Kapitalist Dünya Ekonomisi Nereye Gidiyor?



Perşembe, 30 Ocak 2014

Kapitalist Dünya Ekonomisi Nereye Gidiyor?Mecnun KORUTÜRKKelebek etkisi aslında Edward N.Lorenz'in çalışmalarından biri olan Kaos Teorisi ile ilgili bir kavramdır. Kelebek etkisi, bir sistemin başlangıç verilerindeki küçük değişikliklerin büyük ve öngörülemez sonuçlar doğurabilmesine verilen addır. Daha sonraları verdiği şu örnek ile ünlenmiştir. "Amazon Ormanları'nda bir kelebeğin kanat çırpması, ABD'de fırtına kopmasına neden olabilir. Farklı bir örnekle bu, bir kelebeğin kanat çırpması, Dünyanın yarısını dolaşabilecek bir kasırganın oluşmasına neden olabilir." Bu ifade Kelebek Etkisi kavramının ün yapmasına neden olmuş fakat teori daha çok yaratılan bir kaosun büyüyerek artmasını ifade etmektedir.

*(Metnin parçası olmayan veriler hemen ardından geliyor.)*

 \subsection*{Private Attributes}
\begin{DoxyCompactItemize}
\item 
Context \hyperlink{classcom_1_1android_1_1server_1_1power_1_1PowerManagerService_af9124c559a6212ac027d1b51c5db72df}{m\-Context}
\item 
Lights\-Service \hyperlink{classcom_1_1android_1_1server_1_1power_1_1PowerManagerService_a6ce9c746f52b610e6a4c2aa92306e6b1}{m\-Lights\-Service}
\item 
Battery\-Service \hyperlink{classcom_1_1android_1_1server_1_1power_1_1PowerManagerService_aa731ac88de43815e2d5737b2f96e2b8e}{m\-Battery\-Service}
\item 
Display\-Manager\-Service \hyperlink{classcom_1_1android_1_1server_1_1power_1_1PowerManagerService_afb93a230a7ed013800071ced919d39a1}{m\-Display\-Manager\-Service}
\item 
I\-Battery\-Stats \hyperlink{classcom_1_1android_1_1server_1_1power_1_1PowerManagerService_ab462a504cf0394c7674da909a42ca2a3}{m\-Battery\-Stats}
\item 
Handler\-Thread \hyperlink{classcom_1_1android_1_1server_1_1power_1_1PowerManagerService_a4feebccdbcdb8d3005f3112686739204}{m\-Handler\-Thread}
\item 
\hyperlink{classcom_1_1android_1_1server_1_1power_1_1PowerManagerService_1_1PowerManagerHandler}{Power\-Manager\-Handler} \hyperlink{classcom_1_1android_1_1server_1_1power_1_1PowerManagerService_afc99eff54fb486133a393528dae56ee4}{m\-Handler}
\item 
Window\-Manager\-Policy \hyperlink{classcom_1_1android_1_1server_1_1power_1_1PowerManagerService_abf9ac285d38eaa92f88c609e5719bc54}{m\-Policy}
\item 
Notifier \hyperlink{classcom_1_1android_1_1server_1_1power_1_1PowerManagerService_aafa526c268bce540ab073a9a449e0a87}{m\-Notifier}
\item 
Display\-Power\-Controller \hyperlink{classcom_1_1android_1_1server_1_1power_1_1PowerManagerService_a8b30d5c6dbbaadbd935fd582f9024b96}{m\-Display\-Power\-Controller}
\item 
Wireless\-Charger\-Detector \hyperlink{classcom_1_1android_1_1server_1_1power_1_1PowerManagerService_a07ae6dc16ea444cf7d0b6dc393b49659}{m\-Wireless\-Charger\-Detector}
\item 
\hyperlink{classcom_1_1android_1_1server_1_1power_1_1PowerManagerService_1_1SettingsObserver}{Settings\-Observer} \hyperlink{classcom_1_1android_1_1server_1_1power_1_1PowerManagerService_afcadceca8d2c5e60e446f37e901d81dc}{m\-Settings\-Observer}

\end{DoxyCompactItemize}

Kapitalist dünya ekonomisi olarak adlandırdığımız dünya sisteminde kısa ve uzun vadede öngörülerde bulunmak için iktisatçıların yaptığını yapmak gerekirdi. İktisatçılar bir öngörüde bulunmak için tüm diğer değişkenlerin sabit olduğunu farz ederek hareket ediyorlar. Ama onlarda 2008 krizinde yanıldıklarını gördüler. Nasıl bir dünya sisteminde yaşıyoruz.? Immanuel Wallerstain'de dediği gibi " bu sistemin temel prensibinin sürekli sermaye birikimine dayanan kapitalist dünya-ekonomisi" dir. Yani amaç uğruna bir çok doğrular, kavramlar, etik anlayışı vs ya değişebiliyor ya da göz ardı edilebiliyor.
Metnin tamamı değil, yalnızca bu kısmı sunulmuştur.